About this task:
Transcribe the stretch of entries below from the line with "- 객체의 행동은 상태를" through the line with "- 현실의 객체는 능동적인", exactly and with both ends included; leave out all other lines.

Data records: Begin

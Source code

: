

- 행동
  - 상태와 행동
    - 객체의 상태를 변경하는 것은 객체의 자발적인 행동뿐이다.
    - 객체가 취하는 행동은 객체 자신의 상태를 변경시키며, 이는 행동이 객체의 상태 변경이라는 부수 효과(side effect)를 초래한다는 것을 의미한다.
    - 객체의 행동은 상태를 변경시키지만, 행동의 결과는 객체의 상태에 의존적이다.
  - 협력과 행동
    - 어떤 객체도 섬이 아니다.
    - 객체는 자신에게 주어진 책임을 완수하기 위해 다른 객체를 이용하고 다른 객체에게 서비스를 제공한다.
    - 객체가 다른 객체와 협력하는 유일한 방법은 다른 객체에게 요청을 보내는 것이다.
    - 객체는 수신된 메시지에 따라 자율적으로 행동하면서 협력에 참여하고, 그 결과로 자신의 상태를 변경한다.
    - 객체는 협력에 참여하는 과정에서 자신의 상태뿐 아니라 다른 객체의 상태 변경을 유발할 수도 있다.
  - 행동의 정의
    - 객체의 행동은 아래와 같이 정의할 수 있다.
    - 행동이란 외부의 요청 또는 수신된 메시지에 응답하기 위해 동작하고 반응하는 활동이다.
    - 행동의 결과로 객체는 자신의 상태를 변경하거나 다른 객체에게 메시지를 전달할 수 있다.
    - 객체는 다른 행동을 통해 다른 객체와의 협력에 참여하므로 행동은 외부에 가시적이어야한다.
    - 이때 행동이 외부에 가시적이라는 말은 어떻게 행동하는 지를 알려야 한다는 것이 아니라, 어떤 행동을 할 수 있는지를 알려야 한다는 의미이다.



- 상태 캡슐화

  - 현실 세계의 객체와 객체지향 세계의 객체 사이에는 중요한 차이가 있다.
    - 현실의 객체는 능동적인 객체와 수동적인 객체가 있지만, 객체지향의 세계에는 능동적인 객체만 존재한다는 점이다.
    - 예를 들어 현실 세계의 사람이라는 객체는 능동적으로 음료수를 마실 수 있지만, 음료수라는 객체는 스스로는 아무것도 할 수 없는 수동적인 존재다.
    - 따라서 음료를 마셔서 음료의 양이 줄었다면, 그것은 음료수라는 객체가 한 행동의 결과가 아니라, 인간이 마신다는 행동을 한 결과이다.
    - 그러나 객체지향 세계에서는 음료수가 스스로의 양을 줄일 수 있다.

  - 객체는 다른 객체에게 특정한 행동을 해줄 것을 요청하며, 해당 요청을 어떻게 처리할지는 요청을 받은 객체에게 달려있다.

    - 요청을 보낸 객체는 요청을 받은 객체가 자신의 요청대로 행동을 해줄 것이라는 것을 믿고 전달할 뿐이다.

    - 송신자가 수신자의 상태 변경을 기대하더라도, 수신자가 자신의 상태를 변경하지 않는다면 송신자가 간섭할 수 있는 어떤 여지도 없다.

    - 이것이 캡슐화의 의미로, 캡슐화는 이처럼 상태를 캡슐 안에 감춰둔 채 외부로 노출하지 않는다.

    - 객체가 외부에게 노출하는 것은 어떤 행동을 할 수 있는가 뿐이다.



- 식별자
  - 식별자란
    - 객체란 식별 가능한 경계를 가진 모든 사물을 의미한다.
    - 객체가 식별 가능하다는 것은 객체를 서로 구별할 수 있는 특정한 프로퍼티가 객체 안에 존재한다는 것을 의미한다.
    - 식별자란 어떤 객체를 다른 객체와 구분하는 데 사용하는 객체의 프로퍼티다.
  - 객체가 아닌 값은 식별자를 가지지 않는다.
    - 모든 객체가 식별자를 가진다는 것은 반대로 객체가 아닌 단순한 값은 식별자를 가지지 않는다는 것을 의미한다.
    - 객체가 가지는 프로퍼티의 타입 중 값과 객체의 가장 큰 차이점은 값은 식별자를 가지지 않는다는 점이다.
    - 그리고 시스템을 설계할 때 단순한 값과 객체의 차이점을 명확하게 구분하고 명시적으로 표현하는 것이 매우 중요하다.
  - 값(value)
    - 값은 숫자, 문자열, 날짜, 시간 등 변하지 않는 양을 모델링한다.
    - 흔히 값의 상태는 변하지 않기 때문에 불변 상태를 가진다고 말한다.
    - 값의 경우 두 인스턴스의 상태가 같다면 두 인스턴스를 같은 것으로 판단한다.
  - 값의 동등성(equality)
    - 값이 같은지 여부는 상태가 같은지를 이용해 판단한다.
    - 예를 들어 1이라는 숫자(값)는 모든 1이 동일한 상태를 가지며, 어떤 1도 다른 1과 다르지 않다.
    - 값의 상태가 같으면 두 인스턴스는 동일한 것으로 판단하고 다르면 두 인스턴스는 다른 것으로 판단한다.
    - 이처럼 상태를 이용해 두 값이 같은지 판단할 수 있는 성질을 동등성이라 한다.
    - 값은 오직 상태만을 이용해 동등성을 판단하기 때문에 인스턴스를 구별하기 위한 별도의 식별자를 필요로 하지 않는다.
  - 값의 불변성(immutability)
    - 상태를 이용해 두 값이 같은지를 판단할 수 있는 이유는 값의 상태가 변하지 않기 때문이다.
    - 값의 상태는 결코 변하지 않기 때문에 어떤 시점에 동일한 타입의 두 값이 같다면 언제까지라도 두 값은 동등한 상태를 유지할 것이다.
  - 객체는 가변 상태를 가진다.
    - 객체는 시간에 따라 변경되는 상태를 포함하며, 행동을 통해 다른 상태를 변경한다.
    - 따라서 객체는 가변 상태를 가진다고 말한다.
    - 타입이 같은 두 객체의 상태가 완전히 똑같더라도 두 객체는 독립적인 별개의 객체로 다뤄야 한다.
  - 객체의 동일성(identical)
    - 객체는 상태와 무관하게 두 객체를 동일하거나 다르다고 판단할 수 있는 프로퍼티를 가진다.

Data records: End

Your response:
    - 객체의 행동은 상태를 변경시키지만, 행동의 결과는 객체의 상태에 의존적이다.
  - 협력과 행동
    - 어떤 객체도 섬이 아니다.
    - 객체는 자신에게 주어진 책임을 완수하기 위해 다른 객체를 이용하고 다른 객체에게 서비스를 제공한다.
    - 객체가 다른 객체와 협력하는 유일한 방법은 다른 객체에게 요청을 보내는 것이다.
    - 객체는 수신된 메시지에 따라 자율적으로 행동하면서 협력에 참여하고, 그 결과로 자신의 상태를 변경한다.
    - 객체는 협력에 참여하는 과정에서 자신의 상태뿐 아니라 다른 객체의 상태 변경을 유발할 수도 있다.
  - 행동의 정의
    - 객체의 행동은 아래와 같이 정의할 수 있다.
    - 행동이란 외부의 요청 또는 수신된 메시지에 응답하기 위해 동작하고 반응하는 활동이다.
    - 행동의 결과로 객체는 자신의 상태를 변경하거나 다른 객체에게 메시지를 전달할 수 있다.
    - 객체는 다른 행동을 통해 다른 객체와의 협력에 참여하므로 행동은 외부에 가시적이어야한다.
    - 이때 행동이 외부에 가시적이라는 말은 어떻게 행동하는 지를 알려야 한다는 것이 아니라, 어떤 행동을 할 수 있는지를 알려야 한다는 의미이다.



- 상태 캡슐화

  - 현실 세계의 객체와 객체지향 세계의 객체 사이에는 중요한 차이가 있다.
    - 현실의 객체는 능동적인 객체와 수동적인 객체가 있지만, 객체지향의 세계에는 능동적인 객체만 존재한다는 점이다.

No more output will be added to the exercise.